## [What is being asked]
The required lines are those that contain "DoxyCompactItemize"; pull them out of the data and copy them.

----- Material to process

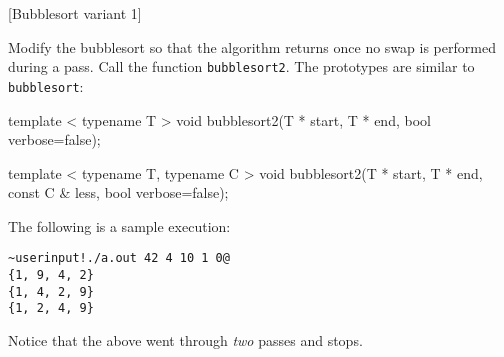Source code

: [Bubblesort variant 1]

Modify the bubblesort so that the algorithm returns once
no swap is performed during a pass.
Call the function \verb!bubblesort2!.
The prototypes are similar to \verb!bubblesort!:
\begin{console}[frame=single, fontsize=\footnotesize]
template < typename T >
void bubblesort2(T * start, T * end, bool verbose=false);

template < typename T, typename C >
void bubblesort2(T * start, T * end, const C & less, bool verbose=false);
\end{console}

The following is a sample execution:
\begin{Verbatim}[frame=single,commandchars=\~\!\@,fontsize=\footnotesize]
~userinput!./a.out 42 4 10 1 0@
{1, 9, 4, 2}
{1, 4, 2, 9}
{1, 2, 4, 9}
\end{Verbatim}
Notice that the above went through \textit{two} passes and stops.
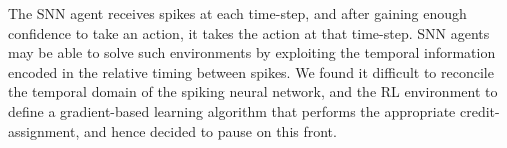 \documentclass[fyp]{socreport}
\begin{document}
The SNN agent receives spikes at each time-step, and after gaining enough
confidence to take an action, it takes the action at that time-step. SNN agents
may be able to solve such environments by exploiting the temporal information
encoded in the relative timing between spikes. We found it difficult to
reconcile the temporal domain of the spiking neural network, and the RL
environment to define a gradient-based learning algorithm that performs the
appropriate credit-assignment, and hence decided to pause on this front.
\end{document}
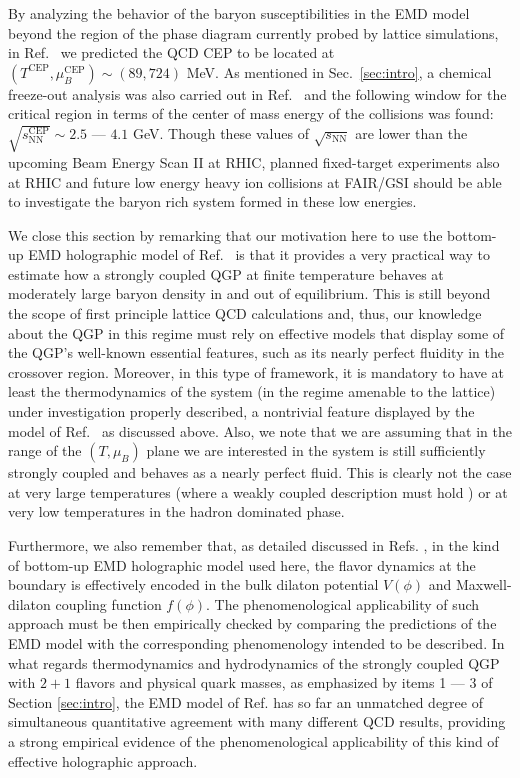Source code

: \documentclass[aps,prd,showkeys,superscriptaddress,singlecolumn,nofootinbib,floatfix]{revtex4-1}
\begin{document}
By analyzing the behavior of the baryon susceptibilities in the EMD model beyond the region of the phase diagram currently probed by lattice simulations, in Ref.\ \cite{Critelli:2017oub} we predicted the QCD CEP to be located at $(T^{\textrm{CEP}},\mu_B^{\textrm{CEP}})\sim(89,724)$ MeV. As mentioned in Sec.\ \ref{sec:intro}, a chemical freeze-out analysis was also carried out in Ref.\ \cite{Critelli:2017oub} and the following window for the critical region in terms of the center of mass energy of the collisions was found: $\sqrt{s_{\textrm{NN}}^{\textrm{CEP}}}\sim 2.5$ --- $4.1$ GeV. Though these values of $\sqrt{s_{\textrm{NN}}}$ are lower than the upcoming Beam Energy Scan II at RHIC, planned fixed-target experiments also at RHIC \cite{Meehan:2017cum} and future low energy heavy ion collisions at FAIR/GSI \cite{Ablyazimov:2017guv} should be able to investigate the baryon rich system formed in these low energies.

We close this section by remarking that our motivation here to use the bottom-up EMD holographic model of Ref.\ \cite{Critelli:2017oub} is that it provides a very practical way to estimate how a strongly coupled QGP at finite temperature behaves at moderately large baryon density in and out of equilibrium. This is still beyond the scope of first principle lattice QCD calculations and, thus, our knowledge about the QGP in this regime must rely on effective models that display some of the QGP's well-known essential features, such as its nearly perfect fluidity in the crossover region. Moreover, in this type of framework, it is mandatory to have at least the thermodynamics of the system (in the regime amenable to the lattice) under investigation properly described, a nontrivial feature displayed by the model of Ref.\ \cite{Critelli:2017oub} as discussed above. Also, we note that we are assuming that in the range of the $(T,\mu_B)$ plane we are interested in the system is still sufficiently strongly coupled and behaves as a nearly perfect fluid. This is clearly not the case at very large temperatures (where a weakly coupled description must hold \cite{Haque:2014rua}) or at very low temperatures in the hadron dominated phase.

Furthermore, we also remember that, as detailed discussed in Refs. \cite{Gubser:2008ny,Gubser:2008yx,DeWolfe:2010he,DeWolfe:2011ts,Rougemont:2015wca,Critelli:2017oub}, in the kind of bottom-up EMD holographic model used here, the flavor dynamics at the boundary is effectively encoded in the bulk dilaton potential $V(\phi)$ and Maxwell-dilaton coupling function $f(\phi)$. The phenomenological applicability of such approach must be then empirically checked by comparing the predictions of the EMD model with the corresponding phenomenology intended to be described. In what regards thermodynamics and hydrodynamics of the strongly coupled QGP with $2+1$ flavors and physical quark masses, as emphasized by items 1 --- 3 of Section \ref{sec:intro}, the EMD model of Ref. \cite{Critelli:2017oub} has so far an unmatched degree of simultaneous quantitative agreement with many different QCD results, providing a strong empirical evidence of the phenomenological applicability of this kind of effective holographic approach.
\end{document}
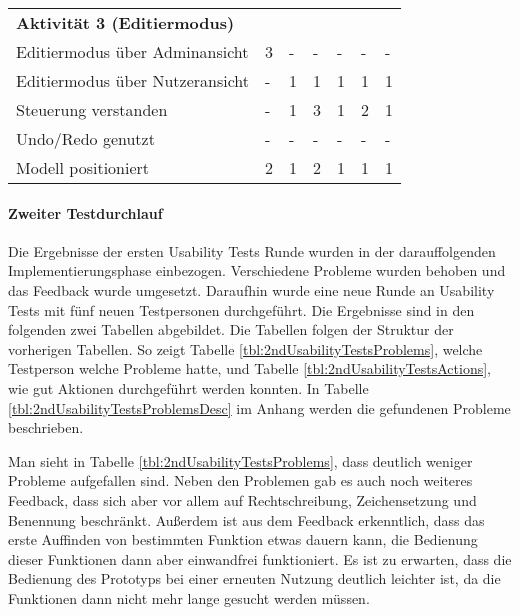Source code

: \begin{table}[H]
\begin{tabular}{l|llllll}
        \textbf{Aktivität 3 (Editiermodus)} &           &           &           &           &           &           \\
        Editiermodus über Adminansicht       &         3 &         - &         - &         - &         - &         - \\
        Editiermodus über Nutzeransicht      &         - &         1 &         1 &         1 &         1 &         1 \\
        Steuerung verstanden                &         - &         1 &         3 &         1 &         2 &         1 \\
        Undo/Redo genutzt                   &         - &         - &         - &         - &         - &         - \\
        Modell positioniert                 &         2 &         1 &         2 &         1 &         1 &         1 \\
    \end{tabular}
\end{table}


\paragraph{Zweiter Testdurchlauf}\label{sec:secondUsabilityTests}

Die Ergebnisse der ersten Usability Tests Runde wurden in der darauffolgenden Implementierungsphase einbezogen. Verschiedene Probleme wurden behoben und das Feedback wurde umgesetzt. Daraufhin wurde eine neue Runde an Usability Tests mit fünf neuen Testpersonen durchgeführt. Die Ergebnisse sind in den folgenden zwei Tabellen abgebildet. Die Tabellen folgen der Struktur der vorherigen Tabellen. So zeigt Tabelle \ref{tbl:2ndUsabilityTestsProblems}, welche Testperson welche Probleme hatte, und Tabelle \ref{tbl:2ndUsabilityTestsActions}, wie gut Aktionen durchgeführt werden konnten. In Tabelle \ref{tbl:2ndUsabilityTestsProblemsDesc} im Anhang werden die gefundenen Probleme beschrieben. 

Man sieht in Tabelle \ref{tbl:2ndUsabilityTestsProblems}, dass deutlich weniger Probleme aufgefallen sind. Neben den Problemen gab es auch noch weiteres Feedback, dass sich aber vor allem auf Rechtschreibung, Zeichensetzung und Benennung beschränkt. Außerdem ist aus dem Feedback erkenntlich, dass das erste Auffinden von bestimmten Funktion etwas dauern kann, die Bedienung dieser Funktionen dann aber einwandfrei funktioniert. Es ist zu erwarten, dass die Bedienung des Prototyps bei einer erneuten Nutzung deutlich leichter ist, da die Funktionen dann nicht mehr lange gesucht werden müssen.

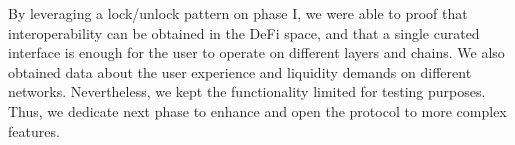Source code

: By leveraging a lock/unlock pattern on phase I, we were able to proof that interoperability can be obtained in the DeFi space, and that a single curated interface is enough for the user to operate on different layers and chains. We also obtained data about the  user experience and liquidity demands on different networks. Nevertheless, we kept the functionality limited for testing purposes. Thus, we dedicate next phase to enhance and open the protocol to more complex features.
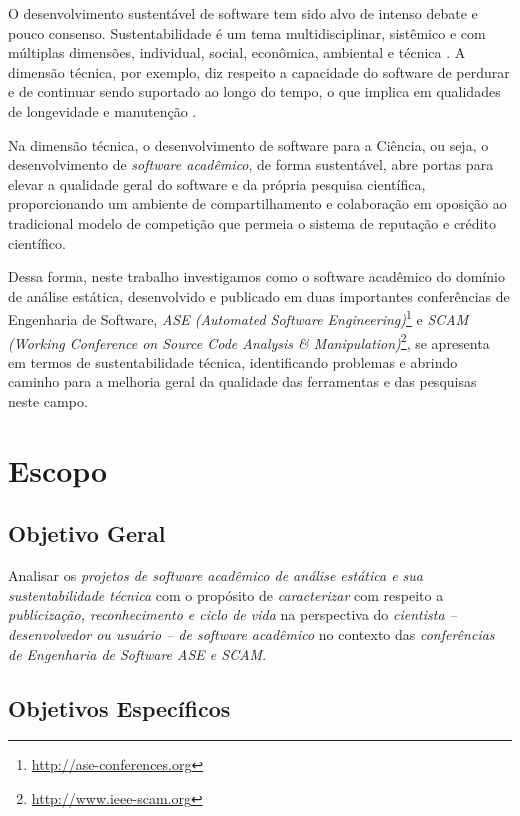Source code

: O desenvolvimento sustentável de software tem sido alvo de intenso debate e
pouco consenso. Sustentabilidade é um tema multidisciplinar, sistêmico e com
múltiplas dimensões, individual, social, econômica, ambiental e técnica
\cite{becker2014karlskrona}. A dimensão técnica, por exemplo, diz respeito a
capacidade do software de perdurar e de continuar sendo suportado ao longo do
tempo, o que implica em qualidades de longevidade e manutenção
\cite{venters2014software}.

Na dimensão técnica, o desenvolvimento de software para a Ciência, ou seja, o
desenvolvimento de {\it software acadêmico}, de forma sustentável, abre portas
para elevar a qualidade geral do software e da própria pesquisa científica,
proporcionando um ambiente de compartilhamento e colaboração em oposição ao
tradicional modelo de competição que permeia o sistema de reputação e crédito
científico.

Dessa forma, neste trabalho investigamos como o software acadêmico do domínio
de análise estática, desenvolvido e publicado em duas importantes conferências
de Engenharia de Software, {\it ASE (Automated Software
Engineering)}\footnote{\url{http://ase-conferences.org}} e {\it SCAM (Working
Conference on Source Code Analysis \&
Manipulation)}\footnote{\url{http://www.ieee-scam.org}}, se apresenta em termos
de sustentabilidade técnica, identificando problemas e abrindo caminho para a
melhoria geral da qualidade das ferramentas e das pesquisas neste campo.

\section{Escopo}

\subsection{Objetivo Geral}

Analisar os \textit{projetos de software acadêmico de análise estática e sua sustentabilidade técnica}
com o propósito de \textit{caracterizar}
com respeito a \textit{publicização, reconhecimento e ciclo de vida}
na perspectiva do \textit{cientista -- desenvolvedor ou usuário -- de software acadêmico}
no contexto das \textit{conferências de Engenharia de Software ASE e SCAM}.

\subsection{Objetivos Específicos}

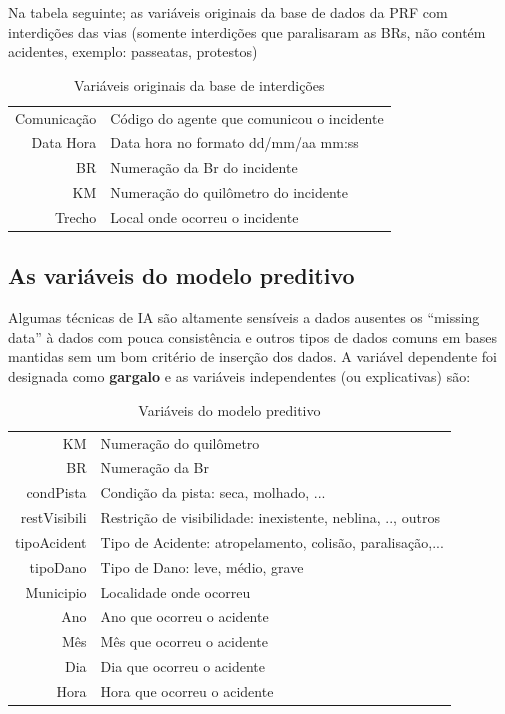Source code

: \pagebreak

Na tabela seguinte; as variáveis originais da base de dados da PRF com interdições das vias 
(somente interdições que paralisaram as BRs, não contém acidentes, exemplo: passeatas, protestos) 

\begin{table}[htbp]
 \centering
  \caption{Variáveis originais da base de interdições}
  
  \begin{tabular}{r|l} \hline
   Comunicação & Código do agente que comunicou o incidente \\
   Data Hora & Data hora no formato dd/mm/aa mm:ss \\
   BR & Numeração da Br do incidente\\
   KM & Numeração do quilômetro do incidente\\
   Trecho  & Local onde ocorreu o incidente \\
  \end{tabular}
\end{table}



\subsection{ As variáveis do modelo preditivo}

Algumas técnicas de IA são altamente sensíveis a dados ausentes os ``missing data'' à dados com pouca consistência e outros tipos de dados 
comuns em bases mantidas sem um bom critério de inserção dos dados. 
A variável dependente foi designada como \textbf{gargalo} e as variáveis independentes (ou explicativas) são:


\begin{table}[htbp]
 \centering
  \caption{Variáveis do modelo preditivo}
  
  \begin{tabular}{r|l} \hline
   KM & Numeração do quilômetro \\
   BR & Numeração da Br\\
   condPista & Condição da pista: seca, molhado, ... \\
   restVisibili & Restrição de visibilidade: inexistente, neblina, .., outros \\
   tipoAcident & Tipo de Acidente: atropelamento, colisão, paralisação,...\\
   tipoDano  & Tipo de Dano: leve, médio, grave \\
   Municipio  & Localidade onde ocorreu \\
   Ano & Ano que ocorreu o acidente \\
   Mês & Mês que ocorreu o acidente \\
   Dia & Dia que ocorreu o acidente \\
   Hora & Hora que ocorreu o acidente \\
  \end{tabular}
\end{table}



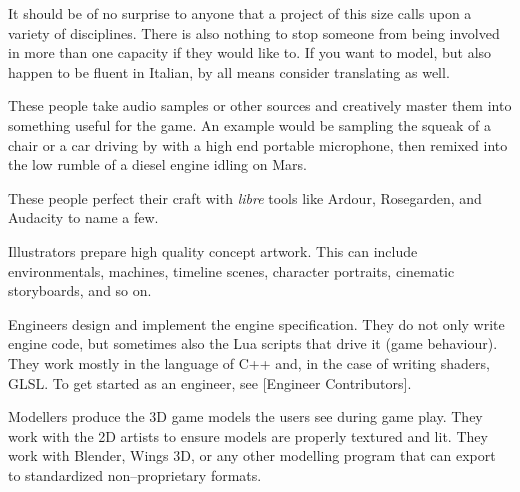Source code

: 
It should be of no surprise to anyone that a project of this size calls upon a variety of disciplines. There is also nothing to stop someone from being involved in more than one capacity if they would like to. If you want to model, but also happen to be fluent in Italian, by all means consider translating as well.


These people take audio samples or other sources and creatively master them into something useful for the game. An example would be sampling the squeak of a chair or a car driving by with a high end portable microphone, then remixed into the low rumble of a diesel engine idling on Mars.

These people perfect their craft with {\it libre} tools like Ardour, Rosegarden, and Audacity to name a few.





Illustrators prepare high quality concept artwork. This can include environmentals, machines, timeline scenes, character portraits, cinematic storyboards, and so on.


Engineers design and implement the engine specification. They do not only write engine code, but sometimes also the Lua scripts that drive it (game behaviour). They work mostly in the language of C++ and, in the case of writing shaders, GLSL. To get started as an engineer, see [Engineer Contributors].


Modellers produce the 3D game models the users see during game play. They work with the 2D artists to ensure models are properly textured and lit. They work with Blender, Wings 3D, or any other modelling program that can export to standardized non--proprietary formats.

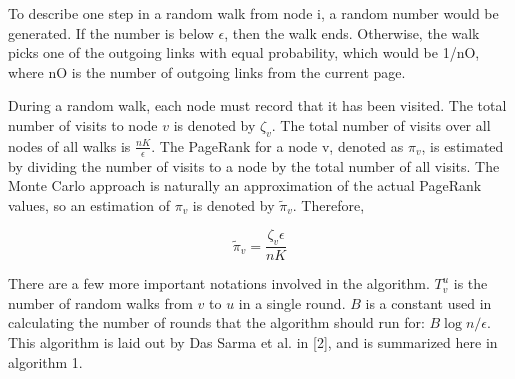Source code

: \documentclass[letterpaper, 10 pt, conference]{ieeeconf}  %
\begin{document}
To describe one step in a random walk from node i, a random number would be generated. If the number is below $\epsilon$, then the walk ends. Otherwise, the walk picks one of the outgoing links with equal probability, which would be 1/nO, where nO is the number of outgoing links from the current page. 

During a random walk, each node must record that it has been visited. The total number of visits to node $v$ is denoted by $\zeta_v$. The total number of visits over all nodes of all walks is $\frac{n K}{\epsilon}$. The PageRank for a node v, denoted as $\pi_v$, is estimated by dividing the number of visits to a node by the total number of all visits. The Monte Carlo approach is naturally an approximation of the actual PageRank values, so an estimation of $\pi_v$ is denoted by $\tilde{\pi}_v$. Therefore,

\begin{equation}
\tilde{\pi}_v = \frac{\zeta_v\epsilon}{n K}
\end{equation}

There are a few more important notations involved in the algorithm. $T_v^u$ is the number of random walks from $v$ to $u$ in a single round. $B$ is a constant used in calculating the number of rounds that the algorithm should run for: $B\log{n/\epsilon}$.
This algorithm is laid out by Das Sarma et al. in [2], and is summarized here in algorithm 1.

\makeatletter
\def\BState{\State\hskip-\ALG@thistlm}
\makeatother
\end{document}
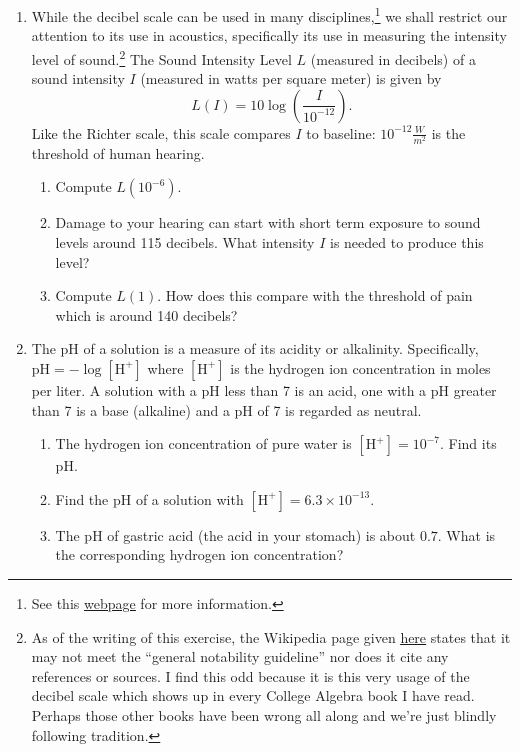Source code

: \begin{enumerate}
\item \label{decibelexercise}   While the decibel scale can be used in many disciplines,\footnote{See this  \href{http://en.wikipedia.org/wiki/Decibel}{\underline{webpage}} for more information.} we shall restrict our attention to its use in acoustics, specifically its use in measuring the intensity level of sound.\footnote{As of the writing of this exercise, the Wikipedia page given \href{http://en.wikipedia.org/wiki/Sound_intensity_level}{\underline{here}} states that it may not meet the ``general notability guideline'' nor does it cite any references or sources.  I find this odd because it is this very usage of the decibel scale which shows up in every College Algebra book I have read.  Perhaps those other books have been wrong all along and we're just blindly following tradition.}  The Sound Intensity Level $L$ (measured in decibels) of a sound intensity $I$ (measured in watts per square meter) is given by \[L(I) = 10\log\left( \dfrac{I}{10^{-12}} \right).\] Like the Richter scale, this scale compares $I$ to baseline: $10^{-12} \frac{W}{m^{2}}$ is the threshold of human hearing. 

\begin{enumerate}

\item Compute $L(10^{-6})$.
\item Damage to your hearing can start with short term exposure to sound levels around 115 decibels.  What intensity $I$ is needed to produce this level? 
\item Compute $L(1)$.  How does this compare with the threshold of pain which is around 140 decibels?

\end{enumerate}

\item \label{pHexercise}    The pH of a solution is a measure of its acidity or alkalinity.  Specifically, $\mbox{pH} = -\log[\mbox{H}^{+}]$ where $[\mbox{H}^{+}]$ is the hydrogen ion concentration in moles per liter.  A solution with a pH less than 7 is an acid, one with a pH greater than 7 is a base (alkaline) and a pH of 7 is regarded as neutral.

\begin{enumerate}

\item The hydrogen ion concentration of pure water is $[\mbox{H}^{+}] = 10^{-7}$.  Find its pH.
\item Find the pH of a solution with $[\mbox{H}^{+}] = 6.3 \times 10^{-13}$.
\item The pH of gastric acid (the acid in your stomach) is about $0.7$.  What is the corresponding hydrogen ion concentration?

\end{enumerate}

\setcounter{HW}{\value{enumi}}
\end{enumerate}

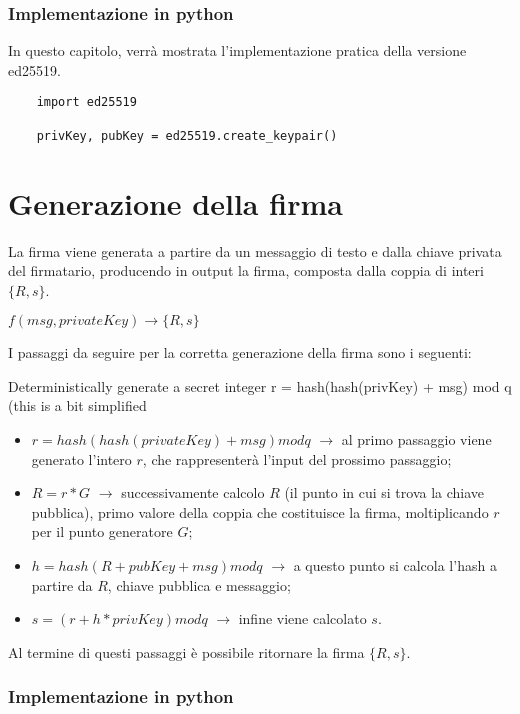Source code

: \subsubsection{Implementazione in python}

In questo capitolo, verrà mostrata l'implementazione pratica della versione ed25519.

\begin{lstlisting}
	import ed25519
	
	privKey, pubKey = ed25519.create_keypair()
\end{lstlisting}

\section{Generazione della firma}

La firma viene generata a partire da un messaggio di testo e dalla chiave privata del firmatario, producendo in output la firma, composta dalla coppia di interi $\{R, s\}$.
\begin{center}
	$f(msg, privateKey) \rightarrow \{R, s\}$
\end{center}
I passaggi da seguire per la corretta generazione della firma sono i seguenti:

Deterministically generate a secret integer r = hash(hash(privKey) + msg) mod q (this is a bit simplified

\begin{itemize}
	\item $r = hash(hash(privateKey) + msg) mod q$ $\rightarrow$ al primo passaggio viene generato l'intero $r$, che rappresenterà l'input del prossimo passaggio;
	\item $R = r * G$ $\rightarrow$ successivamente calcolo $R$ (il punto in cui si trova la chiave pubblica), primo valore della coppia che costituisce la firma, moltiplicando $r$ per il punto generatore $G$; 
	\item $h = hash(R + pubKey + msg) mod q$ $\rightarrow$ a questo punto si calcola l'hash a partire da $R$, chiave pubblica e messaggio;
	\item $s = (r + h * privKey) mod q$ $\rightarrow$ infine viene calcolato $s$.
\end{itemize}

Al termine di questi passaggi è possibile ritornare la firma $\{R, s\}$.

\subsubsection{Implementazione in python}

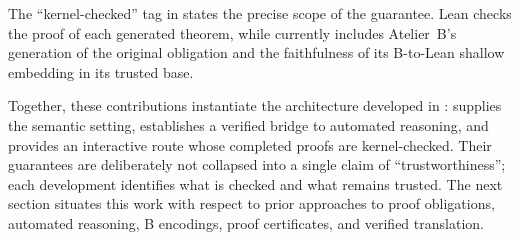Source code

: The ``kernel-checked'' tag in  states the precise
scope of the guarantee. Lean checks the proof of each generated theorem, while
\barrel currently includes Atelier~B's generation of the original obligation
and the faithfulness of its B-to-Lean shallow embedding in its trusted base.

\begin{quote}\small

  \medskip
\end{quote}

Together, these contributions instantiate the architecture developed in
: \zflean supplies the semantic setting, \beer
establishes a verified bridge to automated reasoning, and \barrel provides an
interactive route whose completed proofs are kernel-checked. Their guarantees
are deliberately not collapsed into a single claim of ``trustworthiness'';
each development identifies what is checked and what remains trusted. The next
section situates this work with respect to prior approaches to proof obligations,
automated reasoning, B encodings, proof certificates, and verified translation.
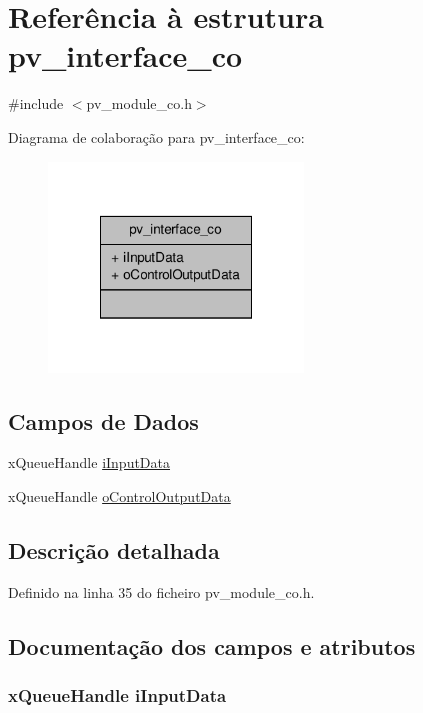 \hypertarget{structpv__interface__co}{\section{Referência à estrutura pv\-\_\-interface\-\_\-co}
\label{structpv__interface__co}
}


{\ttfamily \#include $<$pv\-\_\-module\-\_\-co.\-h$>$}



Diagrama de colaboração para pv\-\_\-interface\-\_\-co\-:
\nopagebreak
\begin{figure}[H]
\begin{center}
\leavevmode
\includegraphics[width=192pt]{structpv__interface__co__coll__graph}
\end{center}
\end{figure}
\subsection*{Campos de Dados}
\begin{DoxyCompactItemize}
\item 
x\-Queue\-Handle \hyperlink{structpv__interface__co_ad057767ef15274f0933ad1821fea7239}{i\-Input\-Data}
\item 
x\-Queue\-Handle \hyperlink{structpv__interface__co_adeb92ab25c31742c709ae51f96cbf10a}{o\-Control\-Output\-Data}
\end{DoxyCompactItemize}


\subsection{Descrição detalhada}


Definido na linha 35 do ficheiro pv\-\_\-module\-\_\-co.\-h.



\subsection{Documentação dos campos e atributos}
\hypertarget{structpv__interface__co_ad057767ef15274f0933ad1821fea7239}{
\subsubsection[{i\-Input\-Data}]{\setlength{\rightskip}{0pt plus 5cm}x\-Queue\-Handle i\-Input\-Data}}\label{structpv__interface__co_ad057767ef15274f0933ad1821fea7239}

----------

## [Result of the exercise]
\begin{DoxyCompactItemize}
\end{DoxyCompactItemize}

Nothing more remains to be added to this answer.